**Assignment**
Show every line in the entries below where the word "SELECT" appears.

[Data items]
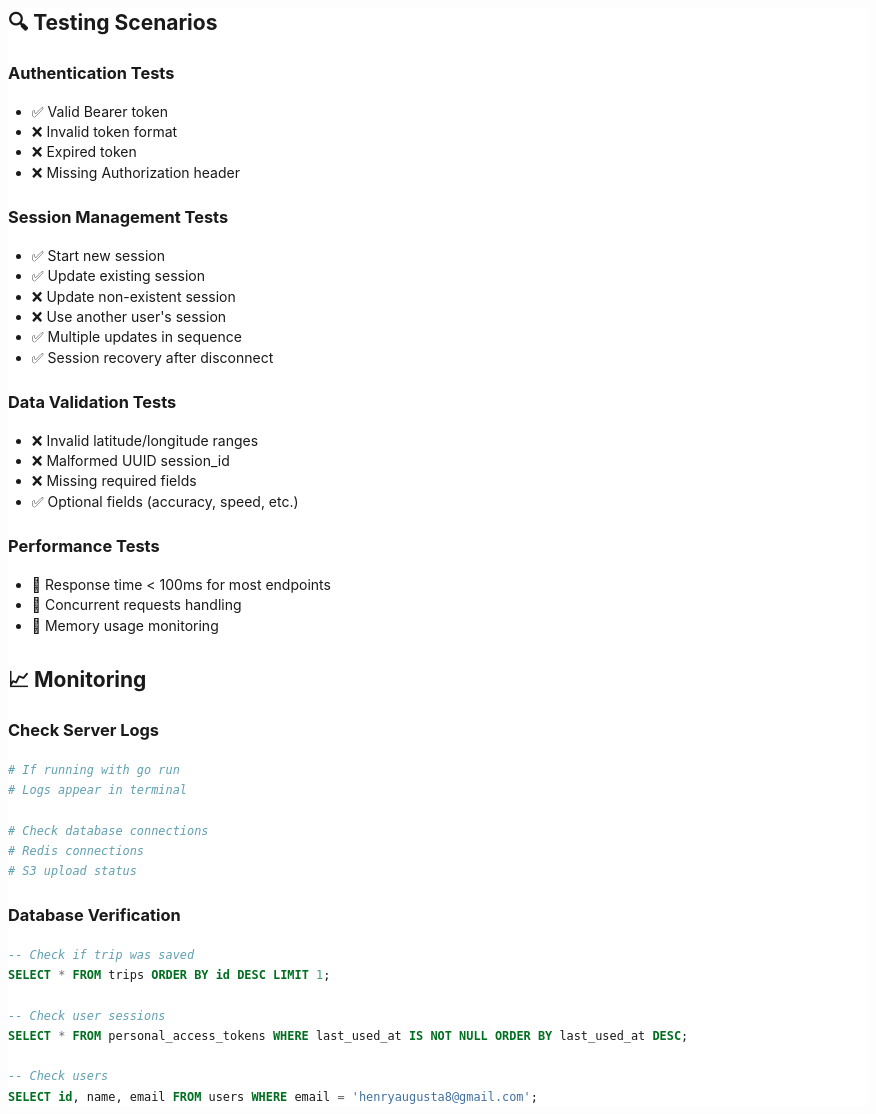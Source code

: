 ## 🔍 Testing Scenarios

### Authentication Tests
- ✅ Valid Bearer token
- ❌ Invalid token format
- ❌ Expired token  
- ❌ Missing Authorization header

### Session Management Tests
- ✅ Start new session
- ✅ Update existing session
- ❌ Update non-existent session
- ❌ Use another user's session
- ✅ Multiple updates in sequence
- ✅ Session recovery after disconnect

### Data Validation Tests  
- ❌ Invalid latitude/longitude ranges
- ❌ Malformed UUID session_id
- ❌ Missing required fields
- ✅ Optional fields (accuracy, speed, etc.)

### Performance Tests
- 🚀 Response time < 100ms for most endpoints
- 🚀 Concurrent requests handling
- 🚀 Memory usage monitoring

## 📈 Monitoring

### Check Server Logs
```bash
# If running with go run
# Logs appear in terminal

# Check database connections
# Redis connections
# S3 upload status
```

### Database Verification
```sql
-- Check if trip was saved
SELECT * FROM trips ORDER BY id DESC LIMIT 1;

-- Check user sessions
SELECT * FROM personal_access_tokens WHERE last_used_at IS NOT NULL ORDER BY last_used_at DESC;

-- Check users
SELECT id, name, email FROM users WHERE email = 'henryaugusta8@gmail.com';
```
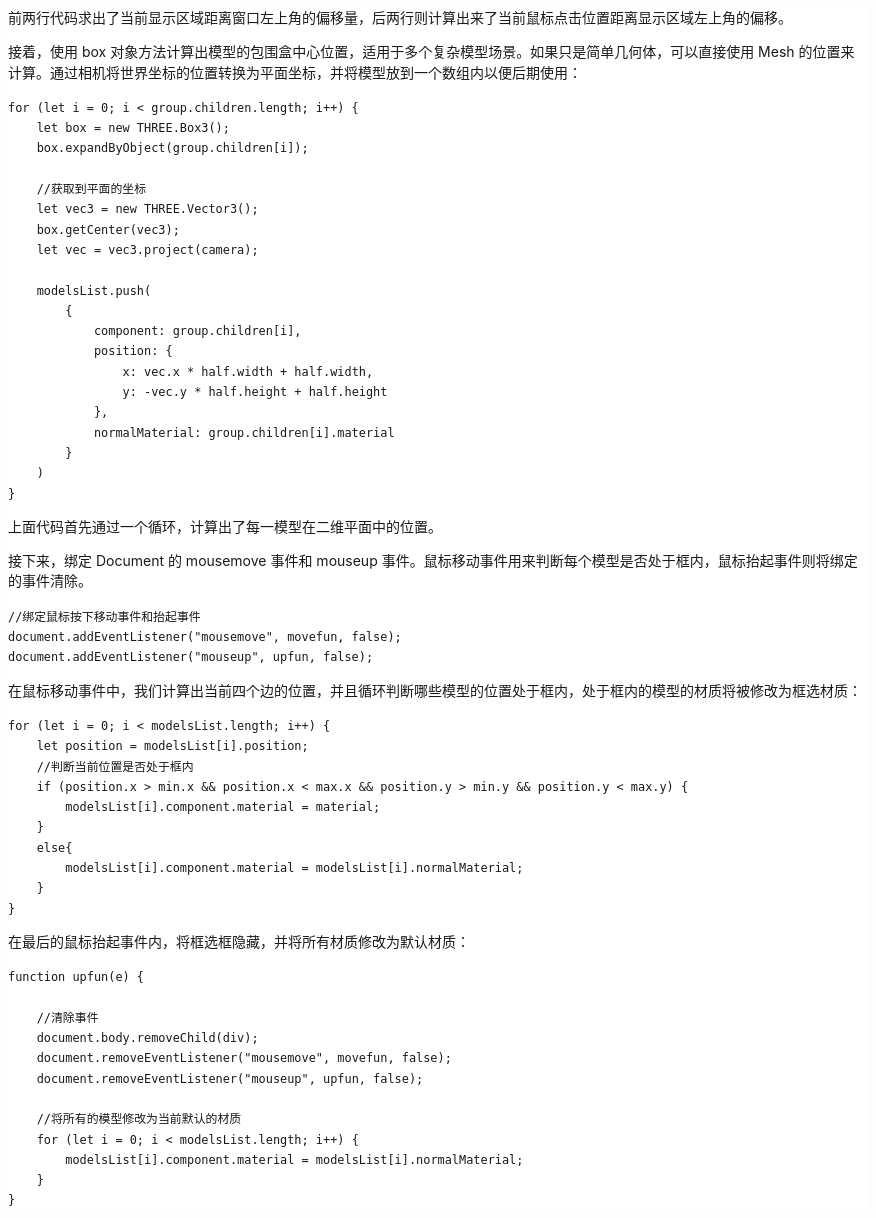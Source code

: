 前两行代码求出了当前显示区域距离窗口左上角的偏移量，后两行则计算出来了当前鼠标点击位置距离显示区域左上角的偏移。

接着，使用 box 对象方法计算出模型的包围盒中心位置，适用于多个复杂模型场景。如果只是简单几何体，可以直接使用 Mesh 的位置来计算。通过相机将世界坐标的位置转换为平面坐标，并将模型放到一个数组内以便后期使用：

```
for (let i = 0; i < group.children.length; i++) {
    let box = new THREE.Box3();
    box.expandByObject(group.children[i]);

    //获取到平面的坐标
    let vec3 = new THREE.Vector3();
    box.getCenter(vec3);
    let vec = vec3.project(camera);

    modelsList.push(
        {
            component: group.children[i],
            position: {
                x: vec.x * half.width + half.width,
                y: -vec.y * half.height + half.height
            },
            normalMaterial: group.children[i].material
        }
    )
}
```

上面代码首先通过一个循环，计算出了每一模型在二维平面中的位置。

接下来，绑定 Document 的 mousemove 事件和 mouseup 事件。鼠标移动事件用来判断每个模型是否处于框内，鼠标抬起事件则将绑定的事件清除。

```
//绑定鼠标按下移动事件和抬起事件
document.addEventListener("mousemove", movefun, false);
document.addEventListener("mouseup", upfun, false);
```

在鼠标移动事件中，我们计算出当前四个边的位置，并且循环判断哪些模型的位置处于框内，处于框内的模型的材质将被修改为框选材质：

```
for (let i = 0; i < modelsList.length; i++) {
    let position = modelsList[i].position;
    //判断当前位置是否处于框内
    if (position.x > min.x && position.x < max.x && position.y > min.y && position.y < max.y) {
        modelsList[i].component.material = material;
    }
    else{
        modelsList[i].component.material = modelsList[i].normalMaterial;
    }
}
```

在最后的鼠标抬起事件内，将框选框隐藏，并将所有材质修改为默认材质：

```
function upfun(e) {

    //清除事件
    document.body.removeChild(div);
    document.removeEventListener("mousemove", movefun, false);
    document.removeEventListener("mouseup", upfun, false);

    //将所有的模型修改为当前默认的材质
    for (let i = 0; i < modelsList.length; i++) {
        modelsList[i].component.material = modelsList[i].normalMaterial;
    }
}
```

**Result for this exercise**
SELECT * FROM trips ORDER BY id DESC LIMIT 1;
SELECT * FROM personal_access_tokens WHERE last_used_at IS NOT NULL ORDER BY last_used_at DESC;
SELECT id, name, email FROM users WHERE email = 'henryaugusta8@gmail.com';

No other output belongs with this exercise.